Par ailleurs les militants kurdes suivants ont été condamnés à la peine de mort, lors des procès devant les tribunaux révolutionnaires tenus à huis clos :
- M. Karim TOUJELI arrêté en 1998 et incarcéré à la prison d'Oroumieh.
- M. Hamzeh GHADERI arrêté en 1997 et incarcéré à la prison d'Oroumieh.
- M. Hassan MAHMOUDI arrêté en 1997 et incarcéré à la prison d'Oroumieh.
- M. Khaled CHOGHI arrêté en 1997 et incarcéré à la prison d'Oroumieh.
- M. Kheder VEYSI arrêté en 1998 et incarcéré à la prison d'Oroumieh.
- M. Mohammad CHAHREVYRANI arrêté en 1998 et incarcéré à la prison de Mahabad.
- M. Saleh GOUDARZI arrêté en 1999 et incarcéré à la prison de Sanandaj.
- M. Khaled FEREYDOUNI arrêté en 2000 et incarcéré à la prison de Mahabad.
- M. Nader AFANI arrêté en 2000 et détenu à la prison de Mahabad.
En fin pour la première fois en Iran, une personne a été décapitée en public, il y a quelques jours, à Zabol (dans l'Est du pays) ; deux femmes ont été lapidées pour l'adultère ….

Conclusion

Alors que l'élection de Monsieur Khatami à la Présidence semblait, en juin 1997, ouvrire la voie à des changements profonds et nécessaires en Iran et à un début de démocratisation, il apparaît que la lutte entre libéraux et conservateurs, qui s'est exacerbée ces deux dernières années, conduit tout au contraire à une détérioration brutale de la situation des droits de l'Homme dans le pays, et à une accélération du recours aux méthodes les plus répressives du régime en place à Téhéran - en particulier au terrorisme d'Etat dont l'Iran était devenu, au cours des années 1980, le représentant le plus sinistre, et qui semble s'attaquer maintenant davantage aux "ennemis" à l'intérieur même du pays.

Cette lutte de pouvoir ne se résume pas à une joute politique ; elle recouvre en effet un conflit plus profond, d'ordre idéologico-religieux. Sont en conflit en effet deux visions, deux interprétations différentes de l'Islam chi'ite :

- d'un côté se dessine un mouvement pour un Islam plus ouvert, plus tolérant, favorable au dialogue avec les représentants de la société civile, à un élargissement de la liberté d'expression et de la presse, à une plus grande indépendance du judiciaire ; à plus long terme, cette tendance vise progressivement à une sécularisation de l'Etat.

- c'est là un mouvement auquel s'oppose une vision très conservatrice de l'Islam, attachée à une application stricte de la Charia et des préceptes religieux dans leur interprétation la plus dogmatique et la plus éloignée des droits humains. Il s'agit là d'un Islam auquel s'est identifiée, en 22 ans, l'oligarchie au pouvoir en Iran.
Ces violations flagrantes et systématiques de droit à la vie apparaissent tout à fait anormales, particulièrement au regard des engagements souscrits par les autorités iraniennes lors qu'elles ont ratifié le pacte international relatif aux droits civils et politiques en 1975.

Recommandations

La LDDHI :

1. condamne avec la plus grande vigueur les exécutions sommaires et les assassinats politiques dans lesquels des agents du ministère de Renseignement ont été impliqués et à ce jour les commanditaires n'ont pas été poursuivis.

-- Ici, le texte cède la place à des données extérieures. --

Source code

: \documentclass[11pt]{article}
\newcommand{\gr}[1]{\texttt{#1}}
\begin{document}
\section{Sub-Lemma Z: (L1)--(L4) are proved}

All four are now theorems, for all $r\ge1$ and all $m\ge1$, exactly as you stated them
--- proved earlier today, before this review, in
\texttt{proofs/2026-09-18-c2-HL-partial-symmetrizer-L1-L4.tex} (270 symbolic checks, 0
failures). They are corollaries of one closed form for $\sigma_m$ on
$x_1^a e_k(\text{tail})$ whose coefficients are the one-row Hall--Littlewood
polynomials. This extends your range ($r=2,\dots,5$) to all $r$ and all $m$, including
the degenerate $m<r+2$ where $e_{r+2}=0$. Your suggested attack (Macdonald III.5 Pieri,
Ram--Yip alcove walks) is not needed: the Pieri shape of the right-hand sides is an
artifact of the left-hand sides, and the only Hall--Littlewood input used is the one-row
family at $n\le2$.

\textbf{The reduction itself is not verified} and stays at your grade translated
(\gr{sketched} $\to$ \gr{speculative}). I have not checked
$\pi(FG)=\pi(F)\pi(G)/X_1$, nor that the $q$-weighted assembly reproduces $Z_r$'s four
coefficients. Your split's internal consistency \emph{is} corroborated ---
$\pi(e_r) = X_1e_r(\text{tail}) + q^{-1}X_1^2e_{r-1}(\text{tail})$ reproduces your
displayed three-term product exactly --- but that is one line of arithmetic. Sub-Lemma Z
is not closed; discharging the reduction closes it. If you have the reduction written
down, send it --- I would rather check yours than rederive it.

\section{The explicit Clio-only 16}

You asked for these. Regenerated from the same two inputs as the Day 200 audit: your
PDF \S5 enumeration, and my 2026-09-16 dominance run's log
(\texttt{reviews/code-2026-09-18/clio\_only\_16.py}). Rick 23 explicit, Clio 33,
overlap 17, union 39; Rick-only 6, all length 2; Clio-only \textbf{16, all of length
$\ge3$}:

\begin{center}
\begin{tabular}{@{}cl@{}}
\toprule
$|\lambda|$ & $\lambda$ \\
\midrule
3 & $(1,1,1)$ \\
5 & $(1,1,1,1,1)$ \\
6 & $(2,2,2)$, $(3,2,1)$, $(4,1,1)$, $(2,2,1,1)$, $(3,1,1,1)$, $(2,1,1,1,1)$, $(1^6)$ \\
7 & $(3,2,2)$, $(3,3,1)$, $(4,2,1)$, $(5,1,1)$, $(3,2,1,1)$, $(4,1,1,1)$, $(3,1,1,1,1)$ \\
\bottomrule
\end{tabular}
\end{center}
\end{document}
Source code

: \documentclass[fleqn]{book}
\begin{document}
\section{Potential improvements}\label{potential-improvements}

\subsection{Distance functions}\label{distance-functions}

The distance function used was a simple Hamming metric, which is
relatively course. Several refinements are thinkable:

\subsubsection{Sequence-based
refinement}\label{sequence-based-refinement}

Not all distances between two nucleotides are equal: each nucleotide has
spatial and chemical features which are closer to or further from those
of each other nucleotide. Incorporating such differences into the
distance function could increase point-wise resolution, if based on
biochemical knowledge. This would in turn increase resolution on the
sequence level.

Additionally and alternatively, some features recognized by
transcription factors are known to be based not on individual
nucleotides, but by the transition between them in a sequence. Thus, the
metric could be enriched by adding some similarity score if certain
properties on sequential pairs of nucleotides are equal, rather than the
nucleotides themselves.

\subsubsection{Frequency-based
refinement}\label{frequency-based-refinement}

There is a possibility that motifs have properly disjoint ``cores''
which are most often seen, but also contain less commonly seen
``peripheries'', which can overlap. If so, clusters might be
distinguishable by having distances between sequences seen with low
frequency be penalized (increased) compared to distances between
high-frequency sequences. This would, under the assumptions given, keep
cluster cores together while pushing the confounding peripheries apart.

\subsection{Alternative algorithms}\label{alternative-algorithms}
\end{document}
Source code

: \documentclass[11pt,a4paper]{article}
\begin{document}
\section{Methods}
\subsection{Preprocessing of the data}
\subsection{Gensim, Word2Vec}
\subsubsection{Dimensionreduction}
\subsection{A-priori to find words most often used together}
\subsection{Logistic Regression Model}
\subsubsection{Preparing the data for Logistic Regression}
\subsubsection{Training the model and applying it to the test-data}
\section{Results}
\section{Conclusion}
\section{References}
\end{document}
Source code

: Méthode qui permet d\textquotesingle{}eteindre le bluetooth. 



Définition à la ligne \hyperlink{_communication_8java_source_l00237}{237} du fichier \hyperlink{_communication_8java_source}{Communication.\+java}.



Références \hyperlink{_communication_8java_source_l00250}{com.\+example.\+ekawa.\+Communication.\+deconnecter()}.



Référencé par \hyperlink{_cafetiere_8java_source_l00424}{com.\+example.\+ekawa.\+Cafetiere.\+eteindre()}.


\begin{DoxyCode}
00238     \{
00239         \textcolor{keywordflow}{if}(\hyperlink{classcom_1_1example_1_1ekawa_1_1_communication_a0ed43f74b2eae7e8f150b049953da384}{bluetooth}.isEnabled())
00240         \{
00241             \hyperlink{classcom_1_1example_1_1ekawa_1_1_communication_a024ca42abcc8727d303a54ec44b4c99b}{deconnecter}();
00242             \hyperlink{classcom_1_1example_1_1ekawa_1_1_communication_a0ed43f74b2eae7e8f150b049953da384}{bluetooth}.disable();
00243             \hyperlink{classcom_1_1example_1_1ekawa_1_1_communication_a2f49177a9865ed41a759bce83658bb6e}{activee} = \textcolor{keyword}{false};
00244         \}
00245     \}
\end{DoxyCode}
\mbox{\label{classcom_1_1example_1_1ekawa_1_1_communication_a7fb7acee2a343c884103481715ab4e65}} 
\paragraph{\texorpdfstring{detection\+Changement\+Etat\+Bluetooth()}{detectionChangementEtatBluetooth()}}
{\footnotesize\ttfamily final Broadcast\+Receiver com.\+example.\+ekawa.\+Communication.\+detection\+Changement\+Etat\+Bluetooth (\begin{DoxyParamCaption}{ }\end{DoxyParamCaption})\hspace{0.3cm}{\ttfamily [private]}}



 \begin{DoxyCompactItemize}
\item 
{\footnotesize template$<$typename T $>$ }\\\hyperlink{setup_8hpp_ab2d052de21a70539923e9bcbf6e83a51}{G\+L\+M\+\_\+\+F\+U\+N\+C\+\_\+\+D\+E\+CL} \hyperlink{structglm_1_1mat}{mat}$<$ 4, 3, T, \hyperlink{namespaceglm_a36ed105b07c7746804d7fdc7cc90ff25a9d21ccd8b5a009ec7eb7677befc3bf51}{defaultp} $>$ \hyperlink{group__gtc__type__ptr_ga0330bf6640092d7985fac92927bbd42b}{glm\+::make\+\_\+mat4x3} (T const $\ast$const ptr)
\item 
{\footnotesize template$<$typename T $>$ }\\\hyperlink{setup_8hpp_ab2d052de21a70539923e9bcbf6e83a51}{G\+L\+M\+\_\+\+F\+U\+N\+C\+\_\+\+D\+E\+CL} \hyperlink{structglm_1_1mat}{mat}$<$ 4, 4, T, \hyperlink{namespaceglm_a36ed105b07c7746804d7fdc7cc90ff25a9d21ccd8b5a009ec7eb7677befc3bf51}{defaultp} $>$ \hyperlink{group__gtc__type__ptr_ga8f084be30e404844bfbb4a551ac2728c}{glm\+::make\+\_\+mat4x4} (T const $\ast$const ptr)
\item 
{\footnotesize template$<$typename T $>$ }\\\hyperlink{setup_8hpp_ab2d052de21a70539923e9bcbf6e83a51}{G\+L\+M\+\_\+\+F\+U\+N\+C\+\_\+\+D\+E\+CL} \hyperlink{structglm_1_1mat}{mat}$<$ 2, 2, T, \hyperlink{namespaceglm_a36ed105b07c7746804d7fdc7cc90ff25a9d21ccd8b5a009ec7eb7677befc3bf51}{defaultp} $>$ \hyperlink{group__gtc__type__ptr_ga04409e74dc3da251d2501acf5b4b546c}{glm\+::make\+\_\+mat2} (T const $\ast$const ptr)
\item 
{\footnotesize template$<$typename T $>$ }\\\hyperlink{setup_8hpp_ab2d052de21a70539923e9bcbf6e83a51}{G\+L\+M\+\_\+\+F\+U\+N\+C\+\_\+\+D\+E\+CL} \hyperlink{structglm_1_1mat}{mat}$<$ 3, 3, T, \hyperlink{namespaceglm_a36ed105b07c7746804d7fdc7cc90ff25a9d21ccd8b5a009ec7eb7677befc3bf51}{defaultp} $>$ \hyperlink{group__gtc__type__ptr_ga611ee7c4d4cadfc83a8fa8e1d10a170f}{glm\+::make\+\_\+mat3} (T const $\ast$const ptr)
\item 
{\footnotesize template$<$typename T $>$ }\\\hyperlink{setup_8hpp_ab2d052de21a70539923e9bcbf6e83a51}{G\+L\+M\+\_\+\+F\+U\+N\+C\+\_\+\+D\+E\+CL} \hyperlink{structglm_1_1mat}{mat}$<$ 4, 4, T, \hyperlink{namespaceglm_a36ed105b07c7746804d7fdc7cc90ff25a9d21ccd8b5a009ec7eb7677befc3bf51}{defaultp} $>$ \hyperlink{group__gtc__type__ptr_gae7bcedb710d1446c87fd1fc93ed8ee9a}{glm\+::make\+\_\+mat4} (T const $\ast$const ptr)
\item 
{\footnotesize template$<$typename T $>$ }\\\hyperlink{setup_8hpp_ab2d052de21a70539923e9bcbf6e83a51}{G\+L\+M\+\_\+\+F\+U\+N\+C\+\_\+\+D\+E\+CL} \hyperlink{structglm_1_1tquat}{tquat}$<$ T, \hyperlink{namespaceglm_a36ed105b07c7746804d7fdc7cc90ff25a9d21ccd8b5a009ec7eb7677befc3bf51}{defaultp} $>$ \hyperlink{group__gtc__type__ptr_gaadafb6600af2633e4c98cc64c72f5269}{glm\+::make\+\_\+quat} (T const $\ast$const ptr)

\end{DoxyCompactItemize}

2. Appelle les autorités iraniennes à aligner le droit interne sur les normes internationales de protection des droits de l'Homme, s'agissant en particulier des droits à la vie, à l'intégrité physique, à la liberté et à la sûreté de la personne, à un procès équitable, à la non-discrimination et à l'égalité.

3. En particulier, demande que soient abrogées toutes les dispositions de la Constitution et du Code pénal iranien qui ont permis ou permettent encore les pires abus contre les droits de l'Homme.

4. déplore le refus répété des autorités iraniennes d'octroyer un visa aux représentants des ONG et réitère sa demande d'envoi de commissions d'enquêtes internationales indépendantes en Iran.

5. engage l'ONU à faire respecter toutes les résolutions relatives à la situation en Iran.